**What you will do**. Give the data again in full, without pictures.

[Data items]
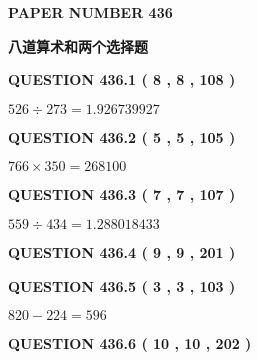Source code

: \documentclass{ctexart}
\begin{document}
   
 {\textbf{ \Large{ PAPER NUMBER  436  }}}
   
   
\vspace{0.2in}
   
   
   
   
   
   
 \vspace{0.2in}
{\LARGE {\textbf{ 八道算术和两个选择题}}}
   
   
  
\vspace{0.2in}
  
{\textbf{\Large{QUESTION
436.1 
 ( 8 , 8 , 108 )
}}}
  
  
 
 

$ %
526 \div  %
273=   %
1.926739927$
 
 
  
\vspace{0.2in}
  
{\textbf{\Large{QUESTION
436.2 
 ( 5 , 5 , 105 )
}}}
  
  
 
 

$ %
766 \times  %
350=   %
268100$
 
 
  
\vspace{0.2in}
  
{\textbf{\Large{QUESTION
436.3 
 ( 7 , 7 , 107 )
}}}
  
  
 
 

$ %
559 \div  %
434=   %
1.288018433$
 
 
  
\vspace{0.2in}
  
{\textbf{\Large{QUESTION
436.4 
 ( 9 , 9 , 201 )
}}}
  
  
  
\vspace{0.2in}
  
{\textbf{\Large{QUESTION
436.5 
 ( 3 , 3 , 103 )
}}}
  
  
 
 

$ %
820 -  %
224=   %
596$
 
 
  
\vspace{0.2in}
  
{\textbf{\Large{QUESTION
436.6 
 ( 10 , 10 , 202 )
}}}
  
\end{document}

**Solution to the problem**.
Source code

: \documentclass{ctexart}
\begin{document}
   
 {\textbf{ \Large{ PAPER NUMBER  436  }}}
   
   
\vspace{0.2in}
   
   
   
   
   
   
 \vspace{0.2in}
{\LARGE {\textbf{ 八道算术和两个选择题}}}
   
   
  
\vspace{0.2in}
  
{\textbf{\Large{QUESTION
436.1 
 ( 8 , 8 , 108 )
}}}
  
  
 
 

$ %
526 \div  %
273=   %
1.926739927$
 
 
  
\vspace{0.2in}
  
{\textbf{\Large{QUESTION
436.2 
 ( 5 , 5 , 105 )
}}}
  
  
 
 

$ %
766 \times  %
350=   %
268100$
 
 
  
\vspace{0.2in}
  
{\textbf{\Large{QUESTION
436.3 
 ( 7 , 7 , 107 )
}}}
  
  
 
 

$ %
559 \div  %
434=   %
1.288018433$
 
 
  
\vspace{0.2in}
  
{\textbf{\Large{QUESTION
436.4 
 ( 9 , 9 , 201 )
}}}
  
  
  
\vspace{0.2in}
  
{\textbf{\Large{QUESTION
436.5 
 ( 3 , 3 , 103 )
}}}
  
  
 
 

$ %
820 -  %
224=   %
596$
 
 
  
\vspace{0.2in}
  
{\textbf{\Large{QUESTION
436.6 
 ( 10 , 10 , 202 )
}}}
  
\end{document}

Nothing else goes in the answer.